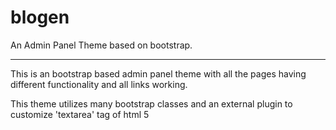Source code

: # blogen
An Admin Panel Theme based on bootstrap.
 - - - -
 This is an bootstrap based admin panel theme with all the pages having different functionality and all links working.
 
 This theme utilizes many bootstrap classes and an external plugin to customize 'textarea' tag of html 5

——————————

▶ [REQUIREMENT]
Every entry is to be transcribed exactly, but the pictures are to be left out.

▶ [OUTPUT OF THE EXERCISE]
Source code

: # blogen
An Admin Panel Theme based on bootstrap.
 - - - -
 This is an bootstrap based admin panel theme with all the pages having different functionality and all links working.
 
 This theme utilizes many bootstrap classes and an external plugin to customize 'textarea' tag of html 5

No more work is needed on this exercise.